## Exercise aim
Go through the entries below and print, exactly, the lines starting at the one with "Mitochondrially Targeted Anti-cancer Agents. L" and ending at the one with "Photodynamic Therapy and Anti-tumour Immunity. A", keeping both ends and no others.

## Material for this exercise
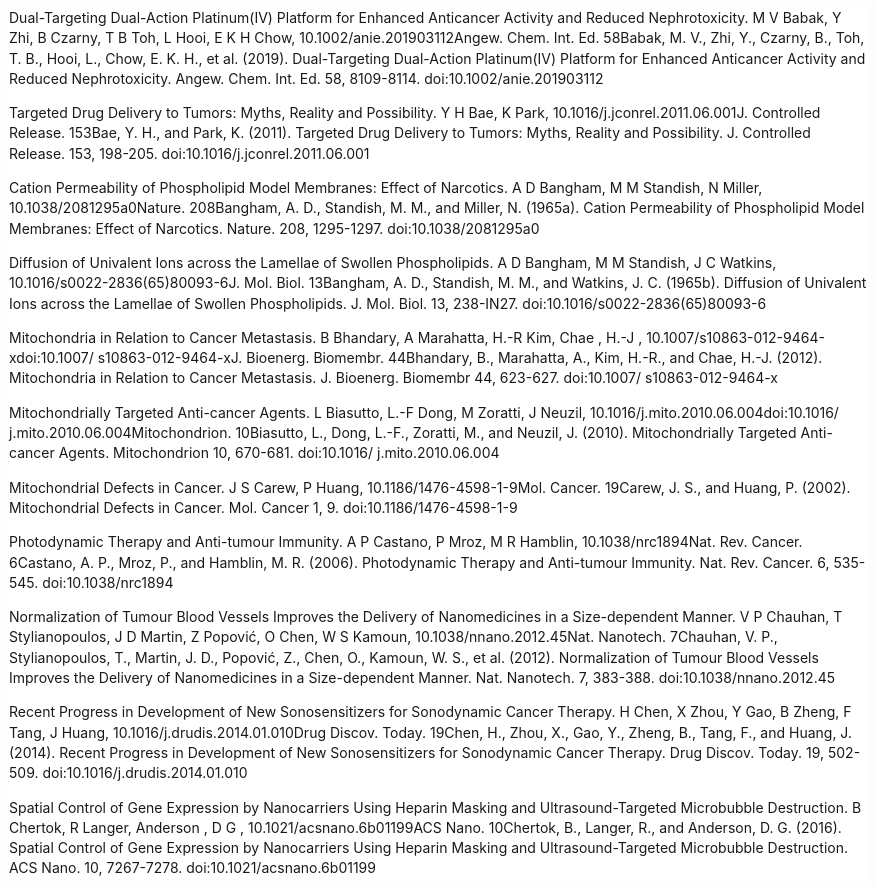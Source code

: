 Dual-Targeting Dual-Action Platinum(IV) Platform for Enhanced Anticancer Activity and Reduced Nephrotoxicity. M V Babak, Y Zhi, B Czarny, T B Toh, L Hooi, E K H Chow, 10.1002/anie.201903112Angew. Chem. Int. Ed. 58Babak, M. V., Zhi, Y., Czarny, B., Toh, T. B., Hooi, L., Chow, E. K. H., et al. (2019). Dual-Targeting Dual-Action Platinum(IV) Platform for Enhanced Anticancer Activity and Reduced Nephrotoxicity. Angew. Chem. Int. Ed. 58, 8109-8114. doi:10.1002/anie.201903112

Targeted Drug Delivery to Tumors: Myths, Reality and Possibility. Y H Bae, K Park, 10.1016/j.jconrel.2011.06.001J. Controlled Release. 153Bae, Y. H., and Park, K. (2011). Targeted Drug Delivery to Tumors: Myths, Reality and Possibility. J. Controlled Release. 153, 198-205. doi:10.1016/j.jconrel.2011.06.001

Cation Permeability of Phospholipid Model Membranes: Effect of Narcotics. A D Bangham, M M Standish, N Miller, 10.1038/2081295a0Nature. 208Bangham, A. D., Standish, M. M., and Miller, N. (1965a). Cation Permeability of Phospholipid Model Membranes: Effect of Narcotics. Nature. 208, 1295-1297. doi:10.1038/2081295a0

Diffusion of Univalent Ions across the Lamellae of Swollen Phospholipids. A D Bangham, M M Standish, J C Watkins, 10.1016/s0022-2836(65)80093-6J. Mol. Biol. 13Bangham, A. D., Standish, M. M., and Watkins, J. C. (1965b). Diffusion of Univalent Ions across the Lamellae of Swollen Phospholipids. J. Mol. Biol. 13, 238-IN27. doi:10.1016/s0022-2836(65)80093-6

Mitochondria in Relation to Cancer Metastasis. B Bhandary, A Marahatta, H.-R Kim, Chae , H.-J , 10.1007/s10863-012-9464-xdoi:10.1007/ s10863-012-9464-xJ. Bioenerg. Biomembr. 44Bhandary, B., Marahatta, A., Kim, H.-R., and Chae, H.-J. (2012). Mitochondria in Relation to Cancer Metastasis. J. Bioenerg. Biomembr 44, 623-627. doi:10.1007/ s10863-012-9464-x

Mitochondrially Targeted Anti-cancer Agents. L Biasutto, L.-F Dong, M Zoratti, J Neuzil, 10.1016/j.mito.2010.06.004doi:10.1016/ j.mito.2010.06.004Mitochondrion. 10Biasutto, L., Dong, L.-F., Zoratti, M., and Neuzil, J. (2010). Mitochondrially Targeted Anti-cancer Agents. Mitochondrion 10, 670-681. doi:10.1016/ j.mito.2010.06.004

Mitochondrial Defects in Cancer. J S Carew, P Huang, 10.1186/1476-4598-1-9Mol. Cancer. 19Carew, J. S., and Huang, P. (2002). Mitochondrial Defects in Cancer. Mol. Cancer 1, 9. doi:10.1186/1476-4598-1-9

Photodynamic Therapy and Anti-tumour Immunity. A P Castano, P Mroz, M R Hamblin, 10.1038/nrc1894Nat. Rev. Cancer. 6Castano, A. P., Mroz, P., and Hamblin, M. R. (2006). Photodynamic Therapy and Anti-tumour Immunity. Nat. Rev. Cancer. 6, 535-545. doi:10.1038/nrc1894

Normalization of Tumour Blood Vessels Improves the Delivery of Nanomedicines in a Size-dependent Manner. V P Chauhan, T Stylianopoulos, J D Martin, Z Popović, O Chen, W S Kamoun, 10.1038/nnano.2012.45Nat. Nanotech. 7Chauhan, V. P., Stylianopoulos, T., Martin, J. D., Popović, Z., Chen, O., Kamoun, W. S., et al. (2012). Normalization of Tumour Blood Vessels Improves the Delivery of Nanomedicines in a Size-dependent Manner. Nat. Nanotech. 7, 383-388. doi:10.1038/nnano.2012.45

Recent Progress in Development of New Sonosensitizers for Sonodynamic Cancer Therapy. H Chen, X Zhou, Y Gao, B Zheng, F Tang, J Huang, 10.1016/j.drudis.2014.01.010Drug Discov. Today. 19Chen, H., Zhou, X., Gao, Y., Zheng, B., Tang, F., and Huang, J. (2014). Recent Progress in Development of New Sonosensitizers for Sonodynamic Cancer Therapy. Drug Discov. Today. 19, 502-509. doi:10.1016/j.drudis.2014.01.010

Spatial Control of Gene Expression by Nanocarriers Using Heparin Masking and Ultrasound-Targeted Microbubble Destruction. B Chertok, R Langer, Anderson , D G , 10.1021/acsnano.6b01199ACS Nano. 10Chertok, B., Langer, R., and Anderson, D. G. (2016). Spatial Control of Gene Expression by Nanocarriers Using Heparin Masking and Ultrasound-Targeted Microbubble Destruction. ACS Nano. 10, 7267-7278. doi:10.1021/acsnano.6b01199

## Task solution
Mitochondrially Targeted Anti-cancer Agents. L Biasutto, L.-F Dong, M Zoratti, J Neuzil, 10.1016/j.mito.2010.06.004doi:10.1016/ j.mito.2010.06.004Mitochondrion. 10Biasutto, L., Dong, L.-F., Zoratti, M., and Neuzil, J. (2010). Mitochondrially Targeted Anti-cancer Agents. Mitochondrion 10, 670-681. doi:10.1016/ j.mito.2010.06.004

Mitochondrial Defects in Cancer. J S Carew, P Huang, 10.1186/1476-4598-1-9Mol. Cancer. 19Carew, J. S., and Huang, P. (2002). Mitochondrial Defects in Cancer. Mol. Cancer 1, 9. doi:10.1186/1476-4598-1-9

Photodynamic Therapy and Anti-tumour Immunity. A P Castano, P Mroz, M R Hamblin, 10.1038/nrc1894Nat. Rev. Cancer. 6Castano, A. P., Mroz, P., and Hamblin, M. R. (2006). Photodynamic Therapy and Anti-tumour Immunity. Nat. Rev. Cancer. 6, 535-545. doi:10.1038/nrc1894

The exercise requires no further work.